[Entries taken from a collection]
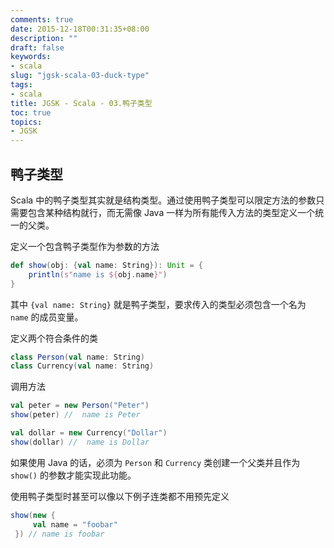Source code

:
 ```yaml
---
comments: true
date: 2015-12-18T00:31:35+08:00
description: ""
draft: false
keywords:
- scala
slug: "jgsk-scala-03-duck-type"
tags:
- scala
title: JGSK - Scala - 03.鸭子类型
toc: true
topics:
- JGSK
---
```


## 鸭子类型

Scala 中的鸭子类型其实就是结构类型。通过使用鸭子类型可以限定方法的参数只需要包含某种结构就行，而无需像 Java 一样为所有能传入方法的类型定义一个统一的父类。

<!--more-->

定义一个包含鸭子类型作为参数的方法

```scala
def show(obj: {val name: String}): Unit = {
    println(s"name is ${obj.name}")
}
```

其中 `{val name: String}` 就是鸭子类型，要求传入的类型必须包含一个名为 `name` 的成员变量。

定义两个符合条件的类

```scala
class Person(val name: String)
class Currency(val name: String)
```

调用方法

```scala
val peter = new Person("Peter")
show(peter) //  name is Peter

val dollar = new Currency("Dollar")
show(dollar) //  name is Dollar
```

如果使用 Java 的话，必须为 `Person` 和 `Currency` 类创建一个父类并且作为 `show()` 的参数才能实现此功能。

使用鸭子类型时甚至可以像以下例子连类都不用预先定义

```scala
show(new {
     val name = "foobar"
 }) // name is foobar
```
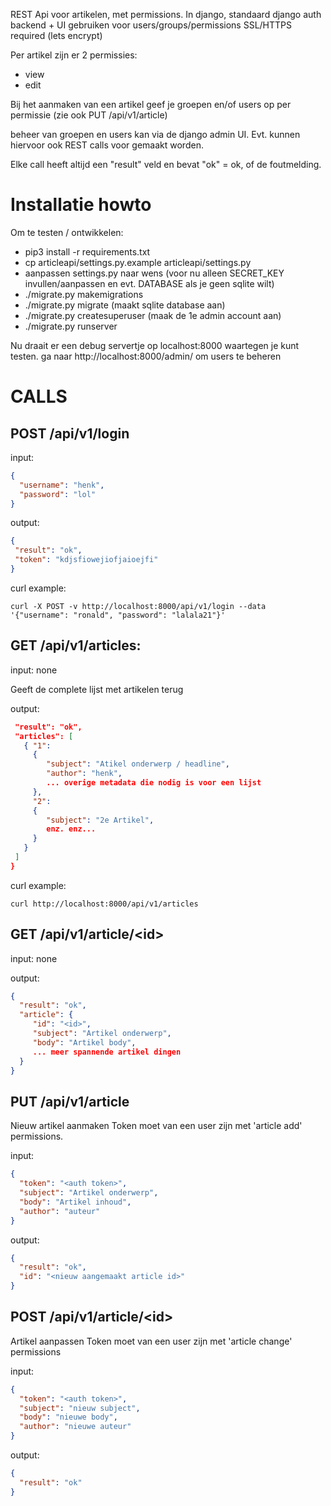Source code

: REST Api voor artikelen, met permissions.
In django, standaard django auth backend + UI gebruiken voor users/groups/permissions
SSL/HTTPS required (lets encrypt)

Per artikel zijn er 2 permissies:
- view
- edit

Bij het aanmaken van een artikel geef je groepen en/of users op per permissie
(zie ook PUT /api/v1/article)

beheer van groepen en users kan via de django admin UI. Evt. kunnen hiervoor
ook REST calls voor gemaakt worden.

Elke call heeft altijd een "result" veld en bevat "ok" = ok, of de foutmelding.


# Installatie howto
Om te testen / ontwikkelen:

- pip3 install -r requirements.txt
- cp articleapi/settings.py.example articleapi/settings.py
- aanpassen settings.py naar wens
  (voor nu alleen SECRET_KEY invullen/aanpassen en evt. DATABASE als je geen sqlite wilt)
- ./migrate.py makemigrations
- ./migrate.py migrate (maakt sqlite database aan)
- ./migrate.py createsuperuser  (maak de 1e admin account aan)
- ./migrate.py runserver

Nu draait er een debug servertje op localhost:8000 waartegen je kunt testen.
ga naar http://localhost:8000/admin/ om users te beheren

# CALLS

## POST /api/v1/login
input:
```json
{
  "username": "henk",
  "password": "lol"
}
```

output:
```json
{
 "result": "ok",
 "token": "kdjsfiowejiofjaioejfi"
}
```

curl example:
```
curl -X POST -v http://localhost:8000/api/v1/login --data '{"username": "ronald", "password": "lalala21"}'
```

## GET /api/v1/articles:
input: none

Geeft de complete lijst met artikelen terug

output:
```json
 "result": "ok",
 "articles": [
   { "1": 
     {
        "subject": "Atikel onderwerp / headline",
        "author": "henk",
        ... overige metadata die nodig is voor een lijst
     },
     "2":
     {
        "subject": "2e Artikel",
        enz. enz...
     }
   }
 ]
}
```

curl example:
```
curl http://localhost:8000/api/v1/articles
```


## GET /api/v1/article/\<id\>
input: none

output:
```json
{
  "result": "ok",
  "article": {
     "id": "<id>",
     "subject": "Artikel onderwerp",
     "body": "Artikel body",
     ... meer spannende artikel dingen
  }
}
```


## PUT /api/v1/article
Nieuw artikel aanmaken
Token moet van een user zijn met 'article add' permissions.

input:
```json
{
  "token": "<auth token>",
  "subject": "Artikel onderwerp",
  "body": "Artikel inhoud",
  "author": "auteur"
}
```

output:
```json
{
  "result": "ok",
  "id": "<nieuw aangemaakt article id>"
}
```


## POST /api/v1/article/\<id\>
Artikel aanpassen
Token moet van een user zijn met 'article change' permissions

input:
```json
{
  "token": "<auth token>",
  "subject": "nieuw subject",
  "body": "nieuwe body",
  "author": "nieuwe auteur"
}
```

output:
```json
{
  "result": "ok"
}
```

Task brief →
This exercise needs every entry retyped exactly, with the pictures removed.

Reply →
Source code

:
 ```yaml
---
comments: true
date: 2015-12-18T00:31:35+08:00
description: ""
draft: false
keywords:
- scala
slug: "jgsk-scala-03-duck-type"
tags:
- scala
title: JGSK - Scala - 03.鸭子类型
toc: true
topics:
- JGSK
---
```


## 鸭子类型

Scala 中的鸭子类型其实就是结构类型。通过使用鸭子类型可以限定方法的参数只需要包含某种结构就行，而无需像 Java 一样为所有能传入方法的类型定义一个统一的父类。

<!--more-->

定义一个包含鸭子类型作为参数的方法

```scala
def show(obj: {val name: String}): Unit = {
    println(s"name is ${obj.name}")
}
```

其中 `{val name: String}` 就是鸭子类型，要求传入的类型必须包含一个名为 `name` 的成员变量。

定义两个符合条件的类

```scala
class Person(val name: String)
class Currency(val name: String)
```

调用方法

```scala
val peter = new Person("Peter")
show(peter) //  name is Peter

val dollar = new Currency("Dollar")
show(dollar) //  name is Dollar
```

如果使用 Java 的话，必须为 `Person` 和 `Currency` 类创建一个父类并且作为 `show()` 的参数才能实现此功能。

使用鸭子类型时甚至可以像以下例子连类都不用预先定义

```scala
show(new {
     val name = "foobar"
 }) // name is foobar
```
Source code

: REST Api voor artikelen, met permissions.
In django, standaard django auth backend + UI gebruiken voor users/groups/permissions
SSL/HTTPS required (lets encrypt)

Per artikel zijn er 2 permissies:
- view
- edit

Bij het aanmaken van een artikel geef je groepen en/of users op per permissie
(zie ook PUT /api/v1/article)

beheer van groepen en users kan via de django admin UI. Evt. kunnen hiervoor
ook REST calls voor gemaakt worden.

Elke call heeft altijd een "result" veld en bevat "ok" = ok, of de foutmelding.


# Installatie howto
Om te testen / ontwikkelen:

- pip3 install -r requirements.txt
- cp articleapi/settings.py.example articleapi/settings.py
- aanpassen settings.py naar wens
  (voor nu alleen SECRET_KEY invullen/aanpassen en evt. DATABASE als je geen sqlite wilt)
- ./migrate.py makemigrations
- ./migrate.py migrate (maakt sqlite database aan)
- ./migrate.py createsuperuser  (maak de 1e admin account aan)
- ./migrate.py runserver

Nu draait er een debug servertje op localhost:8000 waartegen je kunt testen.
ga naar http://localhost:8000/admin/ om users te beheren

# CALLS

## POST /api/v1/login
input:
```json
{
  "username": "henk",
  "password": "lol"
}
```

output:
```json
{
 "result": "ok",
 "token": "kdjsfiowejiofjaioejfi"
}
```

curl example:
```
curl -X POST -v http://localhost:8000/api/v1/login --data '{"username": "ronald", "password": "lalala21"}'
```

## GET /api/v1/articles:
input: none

Geeft de complete lijst met artikelen terug

output:
```json
 "result": "ok",
 "articles": [
   { "1": 
     {
        "subject": "Atikel onderwerp / headline",
        "author": "henk",
        ... overige metadata die nodig is voor een lijst
     },
     "2":
     {
        "subject": "2e Artikel",
        enz. enz...
     }
   }
 ]
}
```

curl example:
```
curl http://localhost:8000/api/v1/articles
```


## GET /api/v1/article/\<id\>
input: none

output:
```json
{
  "result": "ok",
  "article": {
     "id": "<id>",
     "subject": "Artikel onderwerp",
     "body": "Artikel body",
     ... meer spannende artikel dingen
  }
}
```


## PUT /api/v1/article
Nieuw artikel aanmaken
Token moet van een user zijn met 'article add' permissions.

input:
```json
{
  "token": "<auth token>",
  "subject": "Artikel onderwerp",
  "body": "Artikel inhoud",
  "author": "auteur"
}
```

output:
```json
{
  "result": "ok",
  "id": "<nieuw aangemaakt article id>"
}
```


## POST /api/v1/article/\<id\>
Artikel aanpassen
Token moet van een user zijn met 'article change' permissions

input:
```json
{
  "token": "<auth token>",
  "subject": "nieuw subject",
  "body": "nieuwe body",
  "author": "nieuwe auteur"
}
```

output:
```json
{
  "result": "ok"
}
```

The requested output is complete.